We reach the cargo hold, and I activate my metal detector. Almost immediately, it signals a find. Working methodically, I uncover a pocket watch, tarnished but intact, with an elaborate monogram engraving.
Over the next fifteen minutes, I collect several more items—a silver cigarette case, a lady's compact mirror, cufflinks that appear to be platinum and sapphire.
My wrist timer flashes yellow—five minutes until we need to reach a warming spot. Before following Cyreus, I sweep over one more promising area. The signal comes back strong, and I uncover a small metal chest about the size of a shoebox.
My timer flashes red. Time to move.
Cyreus leads me through a narrow opening into a passage I never would have found alone. We surface into an air pocket concealed within the ship's structure.
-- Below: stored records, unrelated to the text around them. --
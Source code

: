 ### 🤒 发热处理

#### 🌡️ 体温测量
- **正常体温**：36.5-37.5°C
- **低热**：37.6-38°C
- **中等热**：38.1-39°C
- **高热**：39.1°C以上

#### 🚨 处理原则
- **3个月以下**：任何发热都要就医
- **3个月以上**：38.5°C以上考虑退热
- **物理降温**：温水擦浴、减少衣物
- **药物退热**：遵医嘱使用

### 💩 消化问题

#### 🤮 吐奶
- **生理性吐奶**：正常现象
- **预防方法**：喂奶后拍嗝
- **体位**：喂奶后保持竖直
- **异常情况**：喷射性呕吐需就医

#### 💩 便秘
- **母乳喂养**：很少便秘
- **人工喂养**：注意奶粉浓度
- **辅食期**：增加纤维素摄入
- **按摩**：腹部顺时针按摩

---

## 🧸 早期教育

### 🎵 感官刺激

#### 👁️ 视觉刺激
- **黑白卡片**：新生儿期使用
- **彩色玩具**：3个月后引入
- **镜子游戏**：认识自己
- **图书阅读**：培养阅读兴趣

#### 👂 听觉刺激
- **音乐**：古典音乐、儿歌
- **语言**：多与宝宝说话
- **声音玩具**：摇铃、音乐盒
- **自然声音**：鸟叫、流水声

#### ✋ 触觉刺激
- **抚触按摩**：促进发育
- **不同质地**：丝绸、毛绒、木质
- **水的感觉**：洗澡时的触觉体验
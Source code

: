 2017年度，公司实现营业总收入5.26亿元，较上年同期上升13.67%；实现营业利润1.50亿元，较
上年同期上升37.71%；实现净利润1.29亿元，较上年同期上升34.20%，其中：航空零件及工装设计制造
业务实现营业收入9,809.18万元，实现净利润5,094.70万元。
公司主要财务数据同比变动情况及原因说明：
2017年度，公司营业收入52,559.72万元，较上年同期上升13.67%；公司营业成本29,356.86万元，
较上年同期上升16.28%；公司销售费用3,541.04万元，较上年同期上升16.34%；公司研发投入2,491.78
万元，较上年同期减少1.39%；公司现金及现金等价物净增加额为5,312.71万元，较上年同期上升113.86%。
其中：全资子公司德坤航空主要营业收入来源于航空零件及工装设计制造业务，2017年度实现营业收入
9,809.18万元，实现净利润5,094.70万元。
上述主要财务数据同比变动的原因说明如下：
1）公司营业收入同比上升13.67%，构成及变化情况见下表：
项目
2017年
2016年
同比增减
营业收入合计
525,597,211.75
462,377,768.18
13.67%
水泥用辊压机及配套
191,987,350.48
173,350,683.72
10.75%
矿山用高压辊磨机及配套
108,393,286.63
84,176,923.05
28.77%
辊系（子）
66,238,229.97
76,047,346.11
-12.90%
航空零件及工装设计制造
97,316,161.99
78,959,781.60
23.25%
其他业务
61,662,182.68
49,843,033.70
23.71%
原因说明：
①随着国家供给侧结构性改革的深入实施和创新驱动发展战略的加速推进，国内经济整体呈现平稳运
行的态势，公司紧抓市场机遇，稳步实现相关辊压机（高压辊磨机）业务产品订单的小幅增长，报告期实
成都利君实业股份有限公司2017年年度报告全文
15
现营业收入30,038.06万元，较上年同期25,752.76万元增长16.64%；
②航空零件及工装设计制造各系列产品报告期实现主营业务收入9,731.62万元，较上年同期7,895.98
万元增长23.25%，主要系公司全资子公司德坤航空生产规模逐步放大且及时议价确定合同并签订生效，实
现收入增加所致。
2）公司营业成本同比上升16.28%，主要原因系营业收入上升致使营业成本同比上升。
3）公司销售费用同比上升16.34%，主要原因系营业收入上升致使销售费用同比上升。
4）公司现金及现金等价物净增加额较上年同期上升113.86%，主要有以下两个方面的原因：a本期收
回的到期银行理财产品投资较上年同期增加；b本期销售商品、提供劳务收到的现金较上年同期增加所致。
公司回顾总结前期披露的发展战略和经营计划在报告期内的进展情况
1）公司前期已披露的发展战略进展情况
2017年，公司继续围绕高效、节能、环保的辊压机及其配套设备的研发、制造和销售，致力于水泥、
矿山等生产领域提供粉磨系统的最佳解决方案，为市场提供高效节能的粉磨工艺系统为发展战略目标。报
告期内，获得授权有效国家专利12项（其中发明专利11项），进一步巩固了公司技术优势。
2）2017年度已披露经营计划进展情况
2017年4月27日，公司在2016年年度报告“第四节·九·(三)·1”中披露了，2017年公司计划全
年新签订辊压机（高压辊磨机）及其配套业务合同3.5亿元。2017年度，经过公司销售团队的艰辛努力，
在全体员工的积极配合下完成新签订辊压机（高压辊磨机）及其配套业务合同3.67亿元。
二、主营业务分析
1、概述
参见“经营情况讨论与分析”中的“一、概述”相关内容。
"How did you know this was here?" I ask, removing my regulator.
"I've explored this wreck since it sank." Cyreus shifts partially to his natural state—human torso above water, tentacles below. "This pocket formed naturally as wood decayed. It's been stable for fifty years at least."
"Perfect." I pull off my hood, letting the warmer air reach my scalp. "What did you think of our first partnership dive so far?"
"Promising." He drifts closer. "What did you find? I saw you collecting several items."
I reach for my mesh bag. "Personal effects mostly. Pocket watch, cigarette case, jewelry." I display each itemcarefully. "And this."
His reaction to the chest is immediate—a sharp intake of breath, a predator's stillness. "Branigan's lockbox."
"You know what this is?"
"William Branigan was the ship's purser." He touches the corroded metal almost reverently. "Among those I couldn't save when she went down."
The casual reference to his century of isolation hits me hard. While I've been alive three decades, he's watched these waters for a hundred years, witnessing death and history completely alone.
"That must be hard," I say quietly. "Remembering people you couldn't save."
His eyes meet mine, surprise evident. "No one has ever... considered that aspect of my existence."